SRS: A New Solution in Brain Tumor Therapy
Prevention & Treatment Conventional surgical approaches still have their place in brain tumor surgery, but they now coexist with a variety of minimally invasive options.
Over the last generation, a veritable revolution has taken place in neurosurgery as a whole, resulting in much smaller and less invasive surgical procedures to treat a wide variety of conditions. To some extent these changes mirror progress in surgery as a whole, and have been driven not only by progressive neurosurgeons but by patients and families as well. Tolerance for surgical side effects, which in brain surgery can mean permanent new weakness, trouble walking or speaking, etc. has decreased dramatically (and for good reason, of course).
Perhaps the best known and most widely accepted of these new treatments is stereotactic radiosurgery, or SRS. This technique was invented by the pioneering neurosurgeon Lars Leksell in Stockholm, Sweden in 1951, and came into widespread use abut 20 years ago.
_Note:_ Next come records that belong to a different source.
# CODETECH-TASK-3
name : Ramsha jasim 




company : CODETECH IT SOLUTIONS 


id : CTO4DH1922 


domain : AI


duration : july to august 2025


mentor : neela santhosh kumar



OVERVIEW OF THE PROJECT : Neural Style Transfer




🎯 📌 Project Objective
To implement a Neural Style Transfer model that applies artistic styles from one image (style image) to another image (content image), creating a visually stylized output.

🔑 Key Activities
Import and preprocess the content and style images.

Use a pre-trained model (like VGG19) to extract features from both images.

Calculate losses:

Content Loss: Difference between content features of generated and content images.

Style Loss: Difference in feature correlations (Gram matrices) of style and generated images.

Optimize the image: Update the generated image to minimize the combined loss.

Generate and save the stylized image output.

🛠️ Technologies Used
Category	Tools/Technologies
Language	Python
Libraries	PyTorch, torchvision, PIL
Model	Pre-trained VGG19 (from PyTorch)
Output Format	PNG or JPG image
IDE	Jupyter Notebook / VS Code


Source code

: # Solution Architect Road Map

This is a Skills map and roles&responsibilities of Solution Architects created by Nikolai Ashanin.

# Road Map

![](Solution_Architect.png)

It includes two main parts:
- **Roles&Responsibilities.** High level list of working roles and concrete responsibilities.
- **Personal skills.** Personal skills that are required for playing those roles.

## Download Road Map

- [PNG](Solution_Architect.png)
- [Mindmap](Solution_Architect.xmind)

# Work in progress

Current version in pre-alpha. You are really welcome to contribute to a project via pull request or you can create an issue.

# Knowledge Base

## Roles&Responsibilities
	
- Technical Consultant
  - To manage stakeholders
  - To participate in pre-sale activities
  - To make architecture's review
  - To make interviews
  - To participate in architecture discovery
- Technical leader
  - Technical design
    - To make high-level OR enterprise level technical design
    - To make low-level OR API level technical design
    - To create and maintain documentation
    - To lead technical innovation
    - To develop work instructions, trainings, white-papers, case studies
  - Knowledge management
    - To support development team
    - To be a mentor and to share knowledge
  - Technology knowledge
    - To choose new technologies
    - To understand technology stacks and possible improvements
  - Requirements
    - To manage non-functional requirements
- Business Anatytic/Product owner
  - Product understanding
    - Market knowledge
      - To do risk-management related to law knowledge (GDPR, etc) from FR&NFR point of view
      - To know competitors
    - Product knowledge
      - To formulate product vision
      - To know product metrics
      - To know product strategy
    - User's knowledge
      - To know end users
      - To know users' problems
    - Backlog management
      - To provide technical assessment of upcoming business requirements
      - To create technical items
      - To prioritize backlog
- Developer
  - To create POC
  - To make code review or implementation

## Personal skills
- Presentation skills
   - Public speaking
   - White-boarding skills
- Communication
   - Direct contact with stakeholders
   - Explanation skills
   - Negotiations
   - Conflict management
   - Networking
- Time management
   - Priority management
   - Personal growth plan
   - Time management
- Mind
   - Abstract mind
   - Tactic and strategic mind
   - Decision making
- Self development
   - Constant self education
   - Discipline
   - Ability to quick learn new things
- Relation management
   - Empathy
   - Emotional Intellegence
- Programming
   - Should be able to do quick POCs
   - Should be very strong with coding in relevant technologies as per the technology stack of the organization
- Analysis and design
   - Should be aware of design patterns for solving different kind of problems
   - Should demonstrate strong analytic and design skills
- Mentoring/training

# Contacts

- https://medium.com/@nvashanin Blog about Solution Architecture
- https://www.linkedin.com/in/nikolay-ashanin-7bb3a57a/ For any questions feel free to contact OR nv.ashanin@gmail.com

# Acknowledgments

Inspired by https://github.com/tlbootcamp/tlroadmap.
Readers may know SRS from advertising campaigns that promote different devices such as Gamma Knife, Cyberknife, Novalis, and others. What unifies these different systems is the common goal of delivering a very high dose of radiation to a very small target, in an effort to overwhelm an abnormality with greater efficiency and fewer side effects than is possible with regular radiation therapy. That is why SRS typically is administered in a single treatment, or fraction, whereas radiation therapy is usually given over as many as six weeks.
Range of treatment
SRS has been a revolutionary and disruptive technology for patients with brain tumors. These include benign tumors, which are not cancerous but can cause devastating neurological problems by compression of the brain, but also malignant tumors as well.
"SRS and other minimally invasive approaches have greatly reduced treatment complications and provided an excellent and effective alternative for patients and families to choose."
To take one example, the benign tumors known as acoustic neuromas or vestibular schwannomas can be removed surgically using refined microsurgical methods. However, in so doing, the risks of new neurological problems, including disfiguring facial palsies, problems with coordination and walking, or even trouble swallowing can result. With SRS, these risks are reduced to near zero, while the likelihood of the tumor never growing again is close to 100 percent.
A more common problem that neurosurgeons see is when patients develop cancers that spread to the brain, known as metastatic tumors. Until very recently, standard therapy in these cases involved whole brain radiation therapy (what it sounds like) with a high likelihood of permanent memory loss as a result, and definite loss of hair on the whole head.
The application of SRS to people with metastatic tumors has yielded very high rates of tumor disappearance with a much lower risk to one’s ability to remember or think. And all of these SRS treatments, whether for benign or cancerous tumors, are done on an outpatient basis. You arrive in your street clothes and leave a few hours later, unchanged. Compare that to a week in the hospital with an incision, risks of bleeding and infection and pain after surgery.
Regular surgery still has its place for people diagnosed with brain tumors, but SRS and other minimally invasive approaches have greatly reduced treatment complications and provided an excellent and effective alternative for patients and families to choose.